Saturday, July 22, 2017

two years old! (with a video!)

he's two, and i'm just over here drowning in pregnancy hormones thinking how much i love him, and how being a mama is so good and so hard.



hey teddy, if you're reading this i want you to know that i think you're the best kid ever. i love your puppy nuzzles and your scary growls, and how when you trip and fall you jump back up and say, "i'm okay!"


my favorite thing about our old house is hearing your little footsteps. hardwood floors get dusty, and i feel like i'm always mopping, but your little shuffle/gallop/runs make it so worth it.

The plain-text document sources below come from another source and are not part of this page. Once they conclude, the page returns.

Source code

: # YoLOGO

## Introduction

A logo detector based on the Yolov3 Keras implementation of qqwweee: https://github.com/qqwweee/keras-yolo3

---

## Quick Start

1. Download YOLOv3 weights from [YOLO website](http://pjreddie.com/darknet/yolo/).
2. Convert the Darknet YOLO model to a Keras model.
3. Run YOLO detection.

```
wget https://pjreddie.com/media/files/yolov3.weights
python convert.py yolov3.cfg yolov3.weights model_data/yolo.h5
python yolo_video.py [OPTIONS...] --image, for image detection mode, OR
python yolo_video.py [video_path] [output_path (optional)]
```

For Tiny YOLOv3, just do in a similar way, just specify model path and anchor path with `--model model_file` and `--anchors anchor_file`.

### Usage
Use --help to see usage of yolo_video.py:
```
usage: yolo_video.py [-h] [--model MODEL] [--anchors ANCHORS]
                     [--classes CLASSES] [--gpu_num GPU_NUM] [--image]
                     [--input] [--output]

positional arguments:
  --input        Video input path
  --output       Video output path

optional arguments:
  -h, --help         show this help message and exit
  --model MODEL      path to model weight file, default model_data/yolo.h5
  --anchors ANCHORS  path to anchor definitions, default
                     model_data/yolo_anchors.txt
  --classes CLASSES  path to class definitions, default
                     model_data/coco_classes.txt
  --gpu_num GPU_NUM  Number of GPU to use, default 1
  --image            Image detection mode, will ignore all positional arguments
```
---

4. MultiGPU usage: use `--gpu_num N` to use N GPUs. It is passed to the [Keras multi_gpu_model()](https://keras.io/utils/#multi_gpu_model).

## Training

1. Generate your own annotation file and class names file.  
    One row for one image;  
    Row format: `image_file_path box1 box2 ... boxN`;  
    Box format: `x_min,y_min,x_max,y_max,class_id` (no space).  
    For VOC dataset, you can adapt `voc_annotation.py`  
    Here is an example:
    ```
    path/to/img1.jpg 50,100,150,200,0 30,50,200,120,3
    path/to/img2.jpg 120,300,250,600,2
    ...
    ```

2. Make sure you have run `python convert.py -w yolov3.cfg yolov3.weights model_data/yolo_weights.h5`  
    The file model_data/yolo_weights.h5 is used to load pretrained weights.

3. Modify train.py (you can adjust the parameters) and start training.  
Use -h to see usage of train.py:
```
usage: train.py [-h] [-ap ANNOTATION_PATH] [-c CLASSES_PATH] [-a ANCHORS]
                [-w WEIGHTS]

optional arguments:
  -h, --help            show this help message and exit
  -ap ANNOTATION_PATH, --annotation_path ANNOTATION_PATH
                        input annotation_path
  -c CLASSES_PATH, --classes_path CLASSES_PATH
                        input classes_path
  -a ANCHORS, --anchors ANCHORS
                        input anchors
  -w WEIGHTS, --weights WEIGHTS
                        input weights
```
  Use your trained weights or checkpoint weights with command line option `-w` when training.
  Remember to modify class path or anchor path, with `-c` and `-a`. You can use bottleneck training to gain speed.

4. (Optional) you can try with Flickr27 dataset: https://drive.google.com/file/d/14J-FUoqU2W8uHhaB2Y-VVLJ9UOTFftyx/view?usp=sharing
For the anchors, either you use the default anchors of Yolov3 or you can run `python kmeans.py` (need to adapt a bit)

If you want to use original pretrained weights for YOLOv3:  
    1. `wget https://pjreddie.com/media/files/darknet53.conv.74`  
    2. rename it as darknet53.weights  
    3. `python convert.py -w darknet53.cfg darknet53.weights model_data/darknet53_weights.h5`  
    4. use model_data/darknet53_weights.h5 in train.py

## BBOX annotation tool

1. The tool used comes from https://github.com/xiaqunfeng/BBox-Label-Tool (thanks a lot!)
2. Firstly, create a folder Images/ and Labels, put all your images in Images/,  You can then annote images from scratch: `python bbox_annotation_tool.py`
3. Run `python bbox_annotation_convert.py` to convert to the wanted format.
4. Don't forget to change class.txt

i love how into reading you are, and how much you love being outside. there's a lot of kids who want to watch moana on repeat right now, but not you. no, you want to get as dirty and sweaty as possible, shove rocks up the rain gutter, and stay outside no matter how hot it is. moana's not bad, you know. you could give her a chance.

i love what a little homebody you are. you were that way when you lived in my tummy too. man, those doctors tried everything to get you out, and you were like, "nah, i'm good. i'll just stay here."





i'm just crazy in love with you, okay buddy? if i could choose out of all of the little boys in the world, you're the one i'd want. happy birthday.

my favorite parts of this (poorly made) video is how concerned teddy looks when he sees that the tractor toy candle is on fire, how relieved he is once it's extinguished, and how he still thinks cake is just okay. he had a tiny pinch of a bite, and then asked me for some sausage from the leftover pizza we had. it's fine- i ate the cake with no problems on my own.

xo


Wednesday, July 19, 2017

lately.

she's moving constantly. i remember when teddy was around this size getting so worried when i wouldn't feel movement for a few hours. i remember getting lumps in my throat and putting sugary things into my body and then laying down as still as i could, and silently hoping for the tiniest flutter. not this time around. she's always on the move. no sugar rush necessary.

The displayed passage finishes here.